**Problem to work on:**
Each line of the data must reappear exactly in your answer, with no images included.

**Exercise data:**
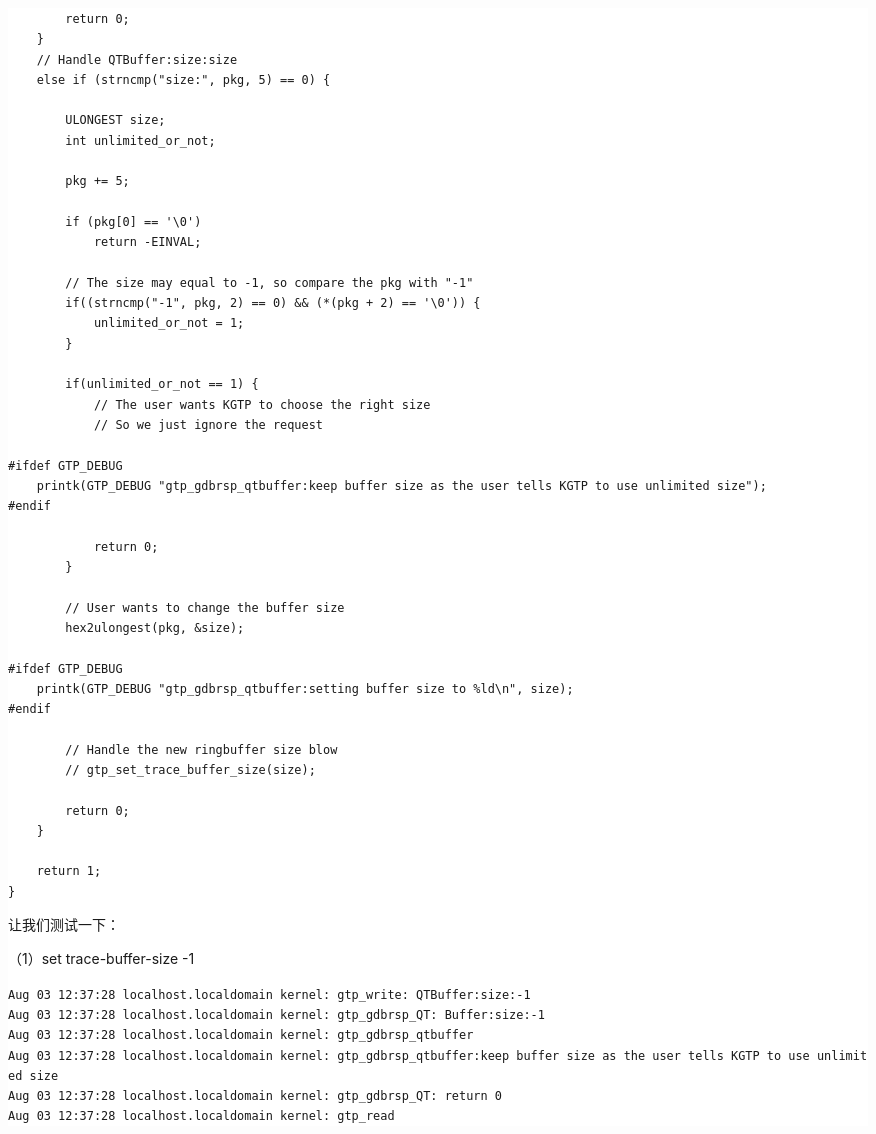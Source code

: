             return 0;
        }
        // Handle QTBuffer:size:size 
        else if (strncmp("size:", pkg, 5) == 0) {

            ULONGEST size;
            int unlimited_or_not;

            pkg += 5;

            if (pkg[0] == '\0')
                return -EINVAL;

            // The size may equal to -1, so compare the pkg with "-1"
            if((strncmp("-1", pkg, 2) == 0) && (*(pkg + 2) == '\0')) {
                unlimited_or_not = 1;
            }

            if(unlimited_or_not == 1) {
                // The user wants KGTP to choose the right size
                // So we just ignore the request

    #ifdef GTP_DEBUG
        printk(GTP_DEBUG "gtp_gdbrsp_qtbuffer:keep buffer size as the user tells KGTP to use unlimited size");
    #endif

                return 0;
            }

            // User wants to change the buffer size
            hex2ulongest(pkg, &size);

    #ifdef GTP_DEBUG
        printk(GTP_DEBUG "gtp_gdbrsp_qtbuffer:setting buffer size to %ld\n", size);
    #endif

            // Handle the new ringbuffer size blow
            // gtp_set_trace_buffer_size(size);

            return 0;
        }

        return 1;
    }

让我们测试一下：

（1）set trace-buffer-size -1

    Aug 03 12:37:28 localhost.localdomain kernel: gtp_write: QTBuffer:size:-1
    Aug 03 12:37:28 localhost.localdomain kernel: gtp_gdbrsp_QT: Buffer:size:-1
    Aug 03 12:37:28 localhost.localdomain kernel: gtp_gdbrsp_qtbuffer
    Aug 03 12:37:28 localhost.localdomain kernel: gtp_gdbrsp_qtbuffer:keep buffer size as the user tells KGTP to use unlimited size
    Aug 03 12:37:28 localhost.localdomain kernel: gtp_gdbrsp_QT: return 0
    Aug 03 12:37:28 localhost.localdomain kernel: gtp_read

**Exercise solution:**
Source code

:             return 0;
        }
        // Handle QTBuffer:size:size 
        else if (strncmp("size:", pkg, 5) == 0) {

            ULONGEST size;
            int unlimited_or_not;

            pkg += 5;

            if (pkg[0] == '\0')
                return -EINVAL;

            // The size may equal to -1, so compare the pkg with "-1"
            if((strncmp("-1", pkg, 2) == 0) && (*(pkg + 2) == '\0')) {
                unlimited_or_not = 1;
            }

            if(unlimited_or_not == 1) {
                // The user wants KGTP to choose the right size
                // So we just ignore the request

    #ifdef GTP_DEBUG
        printk(GTP_DEBUG "gtp_gdbrsp_qtbuffer:keep buffer size as the user tells KGTP to use unlimited size");
    #endif

                return 0;
            }

            // User wants to change the buffer size
            hex2ulongest(pkg, &size);

    #ifdef GTP_DEBUG
        printk(GTP_DEBUG "gtp_gdbrsp_qtbuffer:setting buffer size to %ld\n", size);
    #endif

            // Handle the new ringbuffer size blow
            // gtp_set_trace_buffer_size(size);

            return 0;
        }

        return 1;
    }

让我们测试一下：

（1）set trace-buffer-size -1

    Aug 03 12:37:28 localhost.localdomain kernel: gtp_write: QTBuffer:size:-1
    Aug 03 12:37:28 localhost.localdomain kernel: gtp_gdbrsp_QT: Buffer:size:-1
    Aug 03 12:37:28 localhost.localdomain kernel: gtp_gdbrsp_qtbuffer
    Aug 03 12:37:28 localhost.localdomain kernel: gtp_gdbrsp_qtbuffer:keep buffer size as the user tells KGTP to use unlimited size
    Aug 03 12:37:28 localhost.localdomain kernel: gtp_gdbrsp_QT: return 0
    Aug 03 12:37:28 localhost.localdomain kernel: gtp_read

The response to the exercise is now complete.